Eleanor Bull
Eleanor Bull was an English businesswoman, known for owning the establishment in which Christopher Marlowe, the Elizabethan playwright and poet, was killed in 1593.
Life
Eleanor Whitney was daughter of James Whitney and Sybil, née Parry, of Clifford, Herefordshire; she was, according to Charles Nicholl, "a woman of substance, well-born and well-connected" rather than the "shabby old ale-house keeper" of some depictions. Eleanor was a niece of Blanche Parry, a companion of Queen Elizabeth I. Blanche gave Eleanor a legacy of £100 in her will in 1589.The Whitney family, from a junior branch of which Eleanor's father came, were "an ancient border-country family" with a castle at Whitney-on-Wye in Herefordshire. They can be traced back to the thirteenth century, and "provided generations of county knights, MPs and sheriffs"; a generation prior, James Whitney had been Server of the Chamber to Henry VIII.
Eleanor married Richard Bull October 14, 1571 at St Mary-le-Bow, London. He held the post of sub-bailiff at Sayes Court and worked for the Clerk of the Green Cloth.
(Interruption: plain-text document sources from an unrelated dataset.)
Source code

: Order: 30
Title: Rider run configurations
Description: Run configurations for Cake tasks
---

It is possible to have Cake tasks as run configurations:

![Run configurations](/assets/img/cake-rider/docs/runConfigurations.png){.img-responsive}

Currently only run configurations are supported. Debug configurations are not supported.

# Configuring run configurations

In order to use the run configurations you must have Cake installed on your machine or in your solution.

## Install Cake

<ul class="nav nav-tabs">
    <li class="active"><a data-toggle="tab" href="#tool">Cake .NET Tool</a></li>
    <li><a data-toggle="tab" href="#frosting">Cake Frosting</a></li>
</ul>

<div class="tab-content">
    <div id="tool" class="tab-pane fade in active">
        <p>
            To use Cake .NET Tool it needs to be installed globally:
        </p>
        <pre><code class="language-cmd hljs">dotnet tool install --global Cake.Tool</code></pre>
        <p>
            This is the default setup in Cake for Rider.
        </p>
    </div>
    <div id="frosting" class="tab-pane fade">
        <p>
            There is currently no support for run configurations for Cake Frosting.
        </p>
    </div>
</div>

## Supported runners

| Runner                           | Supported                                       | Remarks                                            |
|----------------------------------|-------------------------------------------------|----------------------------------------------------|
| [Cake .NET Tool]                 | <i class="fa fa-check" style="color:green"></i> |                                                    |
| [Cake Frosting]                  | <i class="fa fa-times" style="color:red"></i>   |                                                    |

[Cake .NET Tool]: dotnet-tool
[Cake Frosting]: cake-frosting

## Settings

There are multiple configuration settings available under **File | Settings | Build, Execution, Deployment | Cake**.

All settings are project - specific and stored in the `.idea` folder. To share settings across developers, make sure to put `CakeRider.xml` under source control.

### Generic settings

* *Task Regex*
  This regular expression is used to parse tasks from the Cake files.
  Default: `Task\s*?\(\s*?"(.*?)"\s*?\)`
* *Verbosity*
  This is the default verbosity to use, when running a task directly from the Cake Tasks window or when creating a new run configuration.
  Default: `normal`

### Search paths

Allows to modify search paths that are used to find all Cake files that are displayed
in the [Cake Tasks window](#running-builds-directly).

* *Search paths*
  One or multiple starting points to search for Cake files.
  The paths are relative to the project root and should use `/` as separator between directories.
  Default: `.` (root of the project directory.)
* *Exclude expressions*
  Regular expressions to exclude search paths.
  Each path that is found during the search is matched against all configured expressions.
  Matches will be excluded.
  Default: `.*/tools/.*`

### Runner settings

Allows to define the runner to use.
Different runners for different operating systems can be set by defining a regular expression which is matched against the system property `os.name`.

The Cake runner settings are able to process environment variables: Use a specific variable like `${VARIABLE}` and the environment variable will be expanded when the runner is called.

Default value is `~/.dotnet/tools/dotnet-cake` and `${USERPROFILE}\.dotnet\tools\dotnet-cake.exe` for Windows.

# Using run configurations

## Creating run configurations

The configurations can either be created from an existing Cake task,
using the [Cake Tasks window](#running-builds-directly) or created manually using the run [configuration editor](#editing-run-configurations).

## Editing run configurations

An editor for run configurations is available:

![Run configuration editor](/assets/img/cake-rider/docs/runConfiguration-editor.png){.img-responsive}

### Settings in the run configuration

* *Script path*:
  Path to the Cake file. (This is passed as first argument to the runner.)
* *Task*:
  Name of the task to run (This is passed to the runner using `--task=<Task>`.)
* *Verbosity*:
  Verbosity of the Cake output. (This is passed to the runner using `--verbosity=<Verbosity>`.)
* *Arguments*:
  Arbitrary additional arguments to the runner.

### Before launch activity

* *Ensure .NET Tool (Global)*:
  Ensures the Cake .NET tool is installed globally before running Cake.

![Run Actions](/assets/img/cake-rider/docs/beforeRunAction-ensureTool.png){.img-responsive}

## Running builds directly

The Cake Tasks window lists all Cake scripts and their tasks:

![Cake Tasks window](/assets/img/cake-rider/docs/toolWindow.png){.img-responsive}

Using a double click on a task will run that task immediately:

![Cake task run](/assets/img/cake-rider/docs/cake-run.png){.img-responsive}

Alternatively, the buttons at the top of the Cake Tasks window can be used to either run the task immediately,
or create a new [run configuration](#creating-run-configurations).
He died in 1590. After her husband's death, she stayed at their house on Deptford Strand, Deptford, which was in Kent, but is now within London. The house became a form of hotel or "rooming house in which meals were served". Her normal clientele included supervisors or inspectors at the dockyards, exporters of quality goods, and merchants involved in imports from Russia and the Baltic ports."
She died in Deptford and was buried on March 19, 1596.